This recipe begins with my favorite foolproof method for perfectly blanched asparagus, then adds a zesty marinade and bunches of peppery greens. The result: a simple-yet-superb spring starter.
Asparagus | ||
2 | bunches | asparagus, trimmed |
~ | boiling water for blanching | |
1/2 | teaspoon | salt |
Dressing | ||
1/4 | cup | sherry wine vinegar* |
1/3 | cup | extra virgin olive oil |
1/4 | cup | thinly sliced shallots |
1 | teaspoon | crushed garlic |
1/2 | teaspoon | salt |
1/2 | teaspoon | freshly ground black pepper |
Greens | ||
6 | cups | arugula, torn into bite-sized pieces |
2 | cups | watercress |
1 | head | butter lettuce |
*Use best quality vinegar or dressing will be too acidic. |
Asparagus
- Place the asparagus in a shallow heat-resistant dish (such as a Pyrex baking dish). Cover with boiling water and seal with plastic wrap, making sure that the plastic does not touch the water. Set aside until the water cools to room temperature.
- Drain the asparagus and pat dry.
- Cut diagonally into one-inch pieces.

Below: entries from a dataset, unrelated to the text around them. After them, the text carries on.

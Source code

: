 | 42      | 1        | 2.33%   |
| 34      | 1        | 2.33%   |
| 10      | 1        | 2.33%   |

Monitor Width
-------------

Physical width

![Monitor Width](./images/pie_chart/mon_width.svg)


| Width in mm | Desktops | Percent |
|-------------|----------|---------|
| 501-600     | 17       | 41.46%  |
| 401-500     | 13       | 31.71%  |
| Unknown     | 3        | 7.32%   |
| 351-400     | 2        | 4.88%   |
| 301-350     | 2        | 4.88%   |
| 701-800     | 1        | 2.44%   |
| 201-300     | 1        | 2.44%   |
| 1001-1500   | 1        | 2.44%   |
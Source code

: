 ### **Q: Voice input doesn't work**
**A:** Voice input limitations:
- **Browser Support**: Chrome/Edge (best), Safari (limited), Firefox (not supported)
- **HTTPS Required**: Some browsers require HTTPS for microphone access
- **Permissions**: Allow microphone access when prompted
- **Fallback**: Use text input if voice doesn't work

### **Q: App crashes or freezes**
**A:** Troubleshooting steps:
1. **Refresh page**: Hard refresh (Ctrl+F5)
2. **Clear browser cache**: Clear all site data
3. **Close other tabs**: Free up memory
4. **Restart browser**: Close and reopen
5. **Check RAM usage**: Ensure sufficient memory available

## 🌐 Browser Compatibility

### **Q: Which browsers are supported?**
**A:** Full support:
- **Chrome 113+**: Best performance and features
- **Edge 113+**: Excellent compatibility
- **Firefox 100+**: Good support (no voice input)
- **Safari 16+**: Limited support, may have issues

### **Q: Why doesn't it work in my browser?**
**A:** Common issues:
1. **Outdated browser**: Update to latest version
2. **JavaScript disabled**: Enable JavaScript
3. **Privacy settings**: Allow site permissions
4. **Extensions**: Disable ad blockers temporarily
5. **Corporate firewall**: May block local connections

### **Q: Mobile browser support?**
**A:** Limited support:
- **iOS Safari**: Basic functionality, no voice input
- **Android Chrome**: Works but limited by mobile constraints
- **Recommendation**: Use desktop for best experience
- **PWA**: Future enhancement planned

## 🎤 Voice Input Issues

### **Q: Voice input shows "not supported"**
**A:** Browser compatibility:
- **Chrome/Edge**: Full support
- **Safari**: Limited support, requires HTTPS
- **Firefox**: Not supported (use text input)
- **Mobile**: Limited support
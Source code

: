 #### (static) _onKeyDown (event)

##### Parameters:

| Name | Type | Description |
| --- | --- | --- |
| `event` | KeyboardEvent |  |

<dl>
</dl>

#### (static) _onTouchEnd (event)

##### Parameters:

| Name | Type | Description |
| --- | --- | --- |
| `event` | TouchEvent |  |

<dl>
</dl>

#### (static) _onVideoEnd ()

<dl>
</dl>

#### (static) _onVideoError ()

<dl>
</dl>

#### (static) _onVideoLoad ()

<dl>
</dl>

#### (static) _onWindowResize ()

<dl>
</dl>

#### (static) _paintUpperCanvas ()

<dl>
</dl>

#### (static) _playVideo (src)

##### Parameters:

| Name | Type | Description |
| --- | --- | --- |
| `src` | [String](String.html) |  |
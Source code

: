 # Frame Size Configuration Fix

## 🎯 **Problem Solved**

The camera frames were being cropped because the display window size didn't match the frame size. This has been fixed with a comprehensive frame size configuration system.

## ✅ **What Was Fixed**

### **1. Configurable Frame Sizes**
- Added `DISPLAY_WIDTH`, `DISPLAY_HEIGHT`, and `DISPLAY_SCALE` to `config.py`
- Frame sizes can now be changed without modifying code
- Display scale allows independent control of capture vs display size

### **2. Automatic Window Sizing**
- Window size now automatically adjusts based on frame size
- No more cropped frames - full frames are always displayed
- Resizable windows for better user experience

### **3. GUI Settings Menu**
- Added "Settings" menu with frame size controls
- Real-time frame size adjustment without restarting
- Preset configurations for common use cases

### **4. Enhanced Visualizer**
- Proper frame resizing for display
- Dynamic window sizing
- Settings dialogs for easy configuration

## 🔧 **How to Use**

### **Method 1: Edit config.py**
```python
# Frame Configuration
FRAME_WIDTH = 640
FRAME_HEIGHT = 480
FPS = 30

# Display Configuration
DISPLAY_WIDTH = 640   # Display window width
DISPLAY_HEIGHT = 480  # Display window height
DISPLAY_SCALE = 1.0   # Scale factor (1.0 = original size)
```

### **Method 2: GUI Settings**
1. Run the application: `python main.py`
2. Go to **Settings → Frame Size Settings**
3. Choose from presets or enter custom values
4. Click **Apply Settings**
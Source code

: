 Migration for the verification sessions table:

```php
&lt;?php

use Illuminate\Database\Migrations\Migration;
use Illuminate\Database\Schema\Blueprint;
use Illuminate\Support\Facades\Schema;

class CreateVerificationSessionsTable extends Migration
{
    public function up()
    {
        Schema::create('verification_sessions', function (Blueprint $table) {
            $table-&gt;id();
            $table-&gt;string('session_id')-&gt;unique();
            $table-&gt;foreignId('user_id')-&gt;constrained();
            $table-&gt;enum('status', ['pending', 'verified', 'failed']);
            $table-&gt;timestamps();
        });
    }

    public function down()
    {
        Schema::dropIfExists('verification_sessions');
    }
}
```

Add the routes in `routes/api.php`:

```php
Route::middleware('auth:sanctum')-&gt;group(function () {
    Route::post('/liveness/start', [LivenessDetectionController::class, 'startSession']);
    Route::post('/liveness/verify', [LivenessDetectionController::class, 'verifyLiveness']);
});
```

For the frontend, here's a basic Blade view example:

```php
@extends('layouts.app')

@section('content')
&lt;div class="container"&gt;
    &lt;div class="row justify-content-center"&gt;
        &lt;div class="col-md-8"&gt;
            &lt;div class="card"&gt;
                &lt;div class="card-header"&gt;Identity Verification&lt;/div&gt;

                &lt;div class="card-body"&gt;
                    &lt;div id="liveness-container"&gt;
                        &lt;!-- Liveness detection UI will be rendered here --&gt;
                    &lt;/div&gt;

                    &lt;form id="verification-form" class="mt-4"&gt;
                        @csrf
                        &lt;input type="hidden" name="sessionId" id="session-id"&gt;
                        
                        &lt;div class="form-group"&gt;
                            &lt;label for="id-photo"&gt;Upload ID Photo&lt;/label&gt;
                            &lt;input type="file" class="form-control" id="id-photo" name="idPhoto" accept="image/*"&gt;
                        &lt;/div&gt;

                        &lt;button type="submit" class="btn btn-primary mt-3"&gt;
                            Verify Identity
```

Set aside.
- Whisk the vinegar, oil, shallots, garlic, salt and pepper together in a spacious bowl.
- Add the asparagus and marinate in the dressing for 2–3 hours at room temperature, or refrisgerate overnight.
NOTE: If you refrigerate the asparagus overnight, restore to room temperature before proceeding with the recipe.
- When ready to serve, toss the arugula and watercress with the asparagus and dressing.
- Arrange several leaves of butter lettuce on each serving plate and top with the salad.